Wednesday 1 October 2014

1st October: Opening of St Pancras railway station

On 1st October 1868 St Pancras railway station in London was formally opened as a terminus of the Midland Railway. 10 things you may not know about St Pancras station:

Photograph © Andrew Dunn, 27 October 2004.

  1. When it was first built it was the largest enclosed space in the world (The William Barlow designed train shed arch spans 240 feet and is over 100 feet high at its apex).
  2. The station contains 60 million bricks. All the bricks were made in Nottingham.
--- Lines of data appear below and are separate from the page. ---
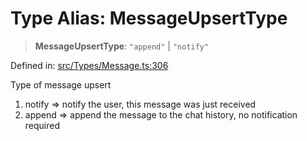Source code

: # Type Alias: MessageUpsertType

> **MessageUpsertType**: `"append"` \| `"notify"`

Defined in: [src/Types/Message.ts:306](https://github.com/Fokusdotid/bail/blob/a1b2bb6d3d63874a4f497e70ebd6347b2869da8e/src/Types/Message.ts#L306)

Type of message upsert
1. notify => notify the user, this message was just received
2. append => append the message to the chat history, no notification required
  3. Because approaching trains had to cross the Regents Canal, the lines at the station are 12 to 17 ft (3.7 to 5.2 m) above ground level. Originally, the space underneath them was just going to be filled with rubble from the building works, but due to high value of land in the area, it was used for storage of freight, and in particular, Beer.
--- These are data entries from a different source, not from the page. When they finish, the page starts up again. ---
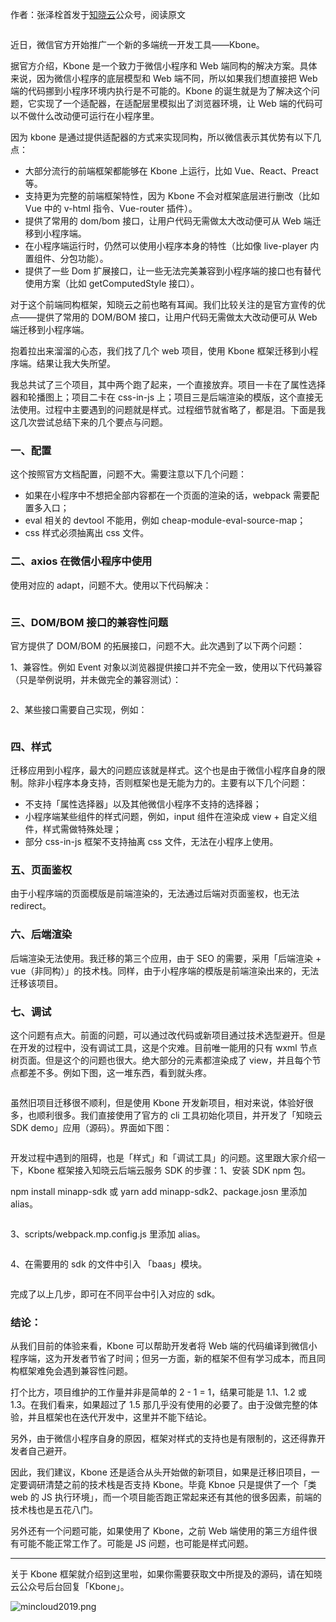 

作者：张泽栓首发于[知晓云](https://cloud.minapp.com/?utm_sourcesegmentfault&utm_mediumarticle_footer&utm_term)公众号，阅读原文

<img referrerpolicy="no-referrer" data-src="/img/remote/1460000021867270" src="https://cdn.segmentfault.com/v-5e154194/global/img/squares.svg" alt title>

近日，微信官方开始推广一个新的多端统一开发工具——Kbone。

据官方介绍，Kbone 是一个致力于微信小程序和 Web 端同构的解决方案。具体来说，因为微信小程序的底层模型和 Web 端不同，所以如果我们想直接把 Web 端的代码挪到小程序环境内执行是不可能的。Kbone 的诞生就是为了解决这个问题，它实现了一个适配器，在适配层里模拟出了浏览器环境，让 Web 端的代码可以不做什么改动便可运行在小程序里。

因为 kbone 是通过提供适配器的方式来实现同构，所以微信表示其优势有以下几点：

*  大部分流行的前端框架都能够在 Kbone 上运行，比如 Vue、React、Preact 等。
*  支持更为完整的前端框架特性，因为 Kbone 不会对框架底层进行删改（比如 Vue 中的 v-html 指令、Vue-router 插件）。
*  提供了常用的 dom/bom 接口，让用户代码无需做太大改动便可从 Web 端迁移到小程序端。
*  在小程序端运行时，仍然可以使用小程序本身的特性（比如像 live-player 内置组件、分包功能）。
*  提供了一些 Dom 扩展接口，让一些无法完美兼容到小程序端的接口也有替代使用方案（比如 getComputedStyle 接口）。

对于这个前端同构框架，知晓云之前也略有耳闻。我们比较关注的是官方宣传的优点——提供了常用的 DOM/BOM 接口，让用户代码无需做太大改动便可从 Web 端迁移到小程序端。

抱着拉出来溜溜的心态，我们找了几个 web 项目，使用 Kbone 框架迁移到小程序端。结果让我大失所望。

我总共试了三个项目，其中两个跑了起来，一个直接放弃。项目一卡在了属性选择器和轮播图上；项目二卡在 css-in-js 上；项目三是后端渲染的模版，这个直接无法使用。过程中主要遇到的问题就是样式。过程细节就省略了，都是泪。下面是我这几次尝试总结下来的几个要点与问题。

### 一、配置

这个按照官方文档配置，问题不大。需要注意以下几个问题：

*  如果在小程序中不想把全部内容都在一个页面的渲染的话，webpack 需要配置多入口；
*  eval 相关的 devtool 不能用，例如 cheap-module-eval-source-map；
*  css 样式必须抽离出 css 文件。

### 二、axios 在微信小程序中使用

使用对应的 adapt，问题不大。使用以下代码解决：

<img referrerpolicy="no-referrer" data-src="/img/remote/1460000021867269" src="https://cdn.segmentfault.com/v-5e154194/global/img/squares.svg" alt title>

### 三、DOM/BOM 接口的兼容性问题

官方提供了 DOM/BOM 的拓展接口，问题不大。此次遇到了以下两个问题：

1、兼容性。例如 Event 对象以浏览器提供接口并不完全一致，使用以下代码兼容（只是举例说明，并未做完全的兼容测试）：

<img referrerpolicy="no-referrer" data-src="/img/remote/1460000021867271" src="https://cdn.segmentfault.com/v-5e154194/global/img/squares.svg" alt title>

2、某些接口需要自己实现，例如：

<img referrerpolicy="no-referrer" data-src="/img/remote/1460000021867277" src="https://cdn.segmentfault.com/v-5e154194/global/img/squares.svg" alt title>

### 四、样式

迁移应用到小程序，最大的问题应该就是样式。这个也是由于微信小程序自身的限制。除非小程序本身支持，否则框架也是无能为力的。主要有以下几个问题：

*  不支持「属性选择器」以及其他微信小程序不支持的选择器；
*  小程序端某些组件的样式问题，例如，input 组件在渲染成 view + 自定义组件，样式需做特殊处理；
*  部分 css-in-js 框架不支持抽离 css 文件，无法在小程序上使用。

### 五、页面鉴权

由于小程序端的页面模版是前端渲染的，无法通过后端对页面鉴权，也无法 redirect。

### 六、后端渲染

后端渲染无法使用。我迁移的第三个应用，由于 SEO 的需要，采用「后端渲染 + vue（非同构）」的技术栈。同样，由于小程序端的模版是前端渲染出来的，无法迁移该项目。

### 七、调试

这个问题有点大。前面的问题，可以通过改代码或新项目通过技术选型避开。但是在开发的过程中，没有调试工具，这是个灾难。目前唯一能用的只有 wxml 节点树页面。但是这个的问题也很大。绝大部分的元素都渲染成了 view，并且每个节点都差不多。例如下图，这一堆东西，看到就头疼。

<img referrerpolicy="no-referrer" data-src="/img/remote/1460000021867272" src="https://cdn.segmentfault.com/v-5e154194/global/img/squares.svg" alt title>

虽然旧项目迁移很不顺利，但是使用 Kbone 开发新项目，相对来说，体验好很多，也顺利很多。我们直接使用了官方的 cli 工具初始化项目，并开发了「知晓云 SDK demo」应用（源码）。界面如下图：

<img referrerpolicy="no-referrer" data-src="/img/remote/1460000021867273" src="https://cdn.segmentfault.com/v-5e154194/global/img/squares.svg" alt title>

开发过程中遇到的阻碍，也是「样式」和「调试工具」的问题。这里跟大家介绍一下，Kbone 框架接入知晓云后端云服务 SDK 的步骤：1、安装 SDK npm 包。

npm install minapp-sdk 或 yarn add minapp-sdk2、package.josn 里添加 alias。

<img referrerpolicy="no-referrer" data-src="/img/remote/1460000021867274" src="https://cdn.segmentfault.com/v-5e154194/global/img/squares.svg" alt title>

3、scripts/webpack.mp.config.js 里添加 alias。

<img referrerpolicy="no-referrer" data-src="/img/remote/1460000021867275" src="https://cdn.segmentfault.com/v-5e154194/global/img/squares.svg" alt title>

4、在需要用的 sdk 的文件中引入 「baas」模块。

<img referrerpolicy="no-referrer" data-src="/img/remote/1460000021867276" src="https://cdn.segmentfault.com/v-5e154194/global/img/squares.svg" alt title>

完成了以上几步，即可在不同平台中引入对应的 sdk。

### 结论：

从我们目前的体验来看，Kbone 可以帮助开发者将 Web 端的代码编译到微信小程序端，这为开发者节省了时间；但另一方面，新的框架不但有学习成本，而且同构框架难免会遇到兼容性问题。

打个比方，项目维护的工作量并非是简单的 2 - 1 = 1，结果可能是 1.1、1.2 或 1.3。在我们看来，如果超过了 1.5 那几乎没有使用的必要了。由于没做完整的体验，并且框架也在迭代开发中，这里并不能下结论。

另外，由于微信小程序自身的原因，框架对样式的支持也是有限制的，这还得靠开发者自己避开。

因此，我们建议，Kbone 还是适合从头开始做的新项目，如果是迁移旧项目，一定要调研清楚之前的技术栈是否支持 Kbone。毕竟 Kbnoe 只是提供了一个「类 web 的 JS 执行环境」，而一个项目能否跑正常起来还有其他的很多因素，前端的技术栈也是五花八门。

另外还有一个问题可能，如果使用了 Kbone，之前 Web 端使用的第三方组件很有可能不能正常工作了。可能是 JS 问题，也可能是样式问题。

---

关于 Kbone 框架就介绍到这里啦，如果你需要获取文中所提及的源码，请在知晓云公众号后台回复「Kbone」。

<img referrerpolicy="no-referrer" data-src="/img/bVbBf8L" src="https://cdn.segmentfault.com/v-5e154194/global/img/squares.svg" alt="mincloud2019.png" title="mincloud2019.png">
  4. It was very nearly demolished in the 1960s, but there was a successful campaign to save it led by the future Poet Laureate, John Betjeman. This is why there is a statue of him in the station.
  5. On the subject of art in the station, the frieze around the bottom of Paul Day's The Meeting Place (the statue of a couple Kissing) was originally going to contain a depiction of someone falling or jumping under a train driven by the Grim Reaper. This was revised before it was installed, presumably because someone pointed out to Day that it was in rather bad taste.
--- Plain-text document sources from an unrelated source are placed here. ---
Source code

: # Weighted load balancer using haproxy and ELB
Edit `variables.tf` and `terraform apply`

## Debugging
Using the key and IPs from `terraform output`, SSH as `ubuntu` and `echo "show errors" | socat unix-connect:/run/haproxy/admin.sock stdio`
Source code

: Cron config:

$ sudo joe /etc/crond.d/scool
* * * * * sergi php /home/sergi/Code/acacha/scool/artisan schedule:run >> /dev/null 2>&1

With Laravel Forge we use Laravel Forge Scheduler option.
  6. On one of the outside walls there is a replica of a nose. The nose belongs to the artist Rick Buckley, who created about 35 plaster of Paris noses and stuck them to public buildings in 1997 in protest at the number of CCTV cameras in London. The one at St Pancras is one of only about ten which still survive.
  7. The station has a famous clock, which is actually a replica of the one in the original station. A rich American bought the original in the 1980s for £250,000, but as it was being taken down so the American could ship it home, it fell and broke, so the deal fell through. However, a railway engineer from Nottinghamshire took the parts home in a wheelbarrow and rebuilt it. It now adorns the side of his barn.
  8. The name of the station is so often mispronounced (as St Pancreas) that the stations public relations team commissioned a study into mispronounced words in March 2014.
  9. The station is home to Searcy’s Champagne Bar, the longest champagne bar in Europe at 96m long and 110 seats. It sells around 1,000 glasses a day.
  10. The station is named after a church, St Pancras Old Church, one of the oldest churches in Britain. The church was dedicated to a Roman boy who was beheaded for his faith at the age of 14, and whose name means "the one that holds everything". His feast day is on May 14 and he is the patron saint of children, jobs and health and invoked against cramp, false witness, headaches and perjury.